A committee of inquiry placed responsibility for the riots on the Zionist Commission, alleging that they provoked the Arabs. The court blamed "Bolshevism" claiming that it "flowed in Zionism's inner heart", and ironically identified the fiercely anti-socialist Jabotinsky with the socialist-aligned Poalei Zion ('Zionist Workers') party, which it called 'a definite Bolshevist institution.'[26]

Founder of the Revisionist movement[]

Ze'ev Jabotinsky (second row in the very center, wearing glasses) at a Hatzohar Conference (likely in Paris, in the second half of the 1920s)

In 1920, Jabotinsky was elected to the first Assembly of Representatives in Palestine. The following year he was elected to the executive council of the Zionist Organization. He was also a founder of the newly registered Keren haYesod and served as its director of propaganda.[27] Jabotinsky left the mainstream Zionist movement in 1923 due to differences of opinion between him and its chairman, Chaim Weizmann, establishing a new revisionist party called Alliance of Revisionists-Zionists and its youth movement, Betar (a Hebrew acronym for the "League of Joseph Trumpeldor").

His new party demanded that the mainstream Zionist movement recognize as its stated objective the establishment of a Jewish state on both banks of the Jordan River. His main goal was to establish a modern Jewish state with the help of the British Empire. His philosophy contrasted with that of the socialist oriented Labor Zionists, in that it focused its economic and social policy on the ideals of the Jewish middle class in Europe. His ideal for a Jewish state was a form of nation state based loosely on the British imperial model.[28] His support base was mostly located in Poland, and his activities focused on attaining British support to help with the development of the Yishuv. Another area of major support for Jabotinsky was Latvia, where his speeches in Russian made an impression on the largely Russian-speaking Latvian Jewish community.

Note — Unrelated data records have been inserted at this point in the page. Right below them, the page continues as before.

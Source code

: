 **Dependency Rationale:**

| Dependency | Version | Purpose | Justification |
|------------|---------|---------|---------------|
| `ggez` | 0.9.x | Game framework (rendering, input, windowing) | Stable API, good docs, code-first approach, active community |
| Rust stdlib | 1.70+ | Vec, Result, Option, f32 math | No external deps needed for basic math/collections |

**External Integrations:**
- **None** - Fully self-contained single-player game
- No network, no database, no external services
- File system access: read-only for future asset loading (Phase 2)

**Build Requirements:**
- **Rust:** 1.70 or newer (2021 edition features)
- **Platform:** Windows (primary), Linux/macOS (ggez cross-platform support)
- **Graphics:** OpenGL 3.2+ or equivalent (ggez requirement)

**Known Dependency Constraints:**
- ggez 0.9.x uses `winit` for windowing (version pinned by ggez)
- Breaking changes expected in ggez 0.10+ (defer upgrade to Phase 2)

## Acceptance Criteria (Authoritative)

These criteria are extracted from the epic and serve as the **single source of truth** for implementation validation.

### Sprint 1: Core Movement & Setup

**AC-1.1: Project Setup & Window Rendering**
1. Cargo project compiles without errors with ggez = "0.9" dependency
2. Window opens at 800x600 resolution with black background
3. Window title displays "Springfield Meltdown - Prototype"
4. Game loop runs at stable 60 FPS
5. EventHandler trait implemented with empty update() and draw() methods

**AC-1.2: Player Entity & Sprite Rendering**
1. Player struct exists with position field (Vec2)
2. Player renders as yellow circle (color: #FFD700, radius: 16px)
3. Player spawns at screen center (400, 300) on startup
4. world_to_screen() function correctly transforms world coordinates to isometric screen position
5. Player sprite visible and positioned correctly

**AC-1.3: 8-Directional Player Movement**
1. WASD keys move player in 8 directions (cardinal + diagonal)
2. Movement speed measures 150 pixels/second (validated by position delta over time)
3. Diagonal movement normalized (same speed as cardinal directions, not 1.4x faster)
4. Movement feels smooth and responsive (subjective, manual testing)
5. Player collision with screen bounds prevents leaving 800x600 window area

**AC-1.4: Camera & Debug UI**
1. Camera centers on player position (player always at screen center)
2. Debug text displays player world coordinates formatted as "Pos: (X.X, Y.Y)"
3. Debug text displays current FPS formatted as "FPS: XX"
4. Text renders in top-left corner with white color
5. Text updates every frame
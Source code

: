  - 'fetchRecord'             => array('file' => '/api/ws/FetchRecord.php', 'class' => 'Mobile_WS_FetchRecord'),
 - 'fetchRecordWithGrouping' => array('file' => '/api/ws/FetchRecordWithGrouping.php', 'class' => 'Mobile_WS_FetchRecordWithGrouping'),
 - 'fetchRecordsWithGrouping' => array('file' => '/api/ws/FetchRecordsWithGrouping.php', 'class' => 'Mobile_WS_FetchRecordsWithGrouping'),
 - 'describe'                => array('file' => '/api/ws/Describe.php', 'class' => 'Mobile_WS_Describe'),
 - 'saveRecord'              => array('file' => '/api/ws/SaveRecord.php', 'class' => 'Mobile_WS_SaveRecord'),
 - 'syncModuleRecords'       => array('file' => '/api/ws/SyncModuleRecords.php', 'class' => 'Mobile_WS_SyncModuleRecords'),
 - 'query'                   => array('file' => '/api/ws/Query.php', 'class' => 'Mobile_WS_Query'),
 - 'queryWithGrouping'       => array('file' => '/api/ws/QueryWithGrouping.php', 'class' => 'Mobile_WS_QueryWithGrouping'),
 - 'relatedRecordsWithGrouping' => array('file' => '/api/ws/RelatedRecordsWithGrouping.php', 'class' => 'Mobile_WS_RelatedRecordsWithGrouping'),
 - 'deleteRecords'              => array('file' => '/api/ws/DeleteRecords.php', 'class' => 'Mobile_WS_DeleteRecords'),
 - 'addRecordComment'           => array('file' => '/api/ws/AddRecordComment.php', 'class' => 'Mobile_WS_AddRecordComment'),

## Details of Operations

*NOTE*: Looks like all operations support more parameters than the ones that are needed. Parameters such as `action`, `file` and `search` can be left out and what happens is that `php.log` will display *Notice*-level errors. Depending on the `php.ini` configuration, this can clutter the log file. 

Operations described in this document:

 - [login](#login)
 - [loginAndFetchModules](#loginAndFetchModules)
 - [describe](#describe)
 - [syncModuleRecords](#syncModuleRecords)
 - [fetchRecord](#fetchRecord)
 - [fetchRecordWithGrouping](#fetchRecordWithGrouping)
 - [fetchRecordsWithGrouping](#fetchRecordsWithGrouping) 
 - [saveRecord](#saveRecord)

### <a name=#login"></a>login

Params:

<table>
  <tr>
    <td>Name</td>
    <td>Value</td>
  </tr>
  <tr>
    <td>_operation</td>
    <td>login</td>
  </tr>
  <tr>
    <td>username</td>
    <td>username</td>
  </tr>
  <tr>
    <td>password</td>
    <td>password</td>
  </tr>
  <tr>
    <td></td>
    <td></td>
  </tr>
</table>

Jabotinsky was both a nationalist and a liberal democrat. Despite his attachment to nationalism, he did not embrace authoritarian notions of state authority and its imposition on individual liberty; he said that "Every man is a king." He championed the notion of a free press and believed the new Jewish state would protect the rights and interests of minorities. As an economic liberal, he supported a free market with minimal government intervention, but also believed that the "'elementary necessities' of the average person...: food, shelter, clothing, the opportunity to educate his children, and medical aid in case of illness" should be supplied by the state.[29]

Return to Palestine blocked by the British[]

In 1930, while he was visiting South Africa, he was informed by the British Colonial Office that he would not be allowed to return to Palestine.[30]

1930s evacuation plan for Jews from Poland, Hungary and Romania[]

Ze'ev Jabotinsky (bottom right) meeting with Betar leaders in Warsaw. Bottom left Menachem Begin (probably 1939).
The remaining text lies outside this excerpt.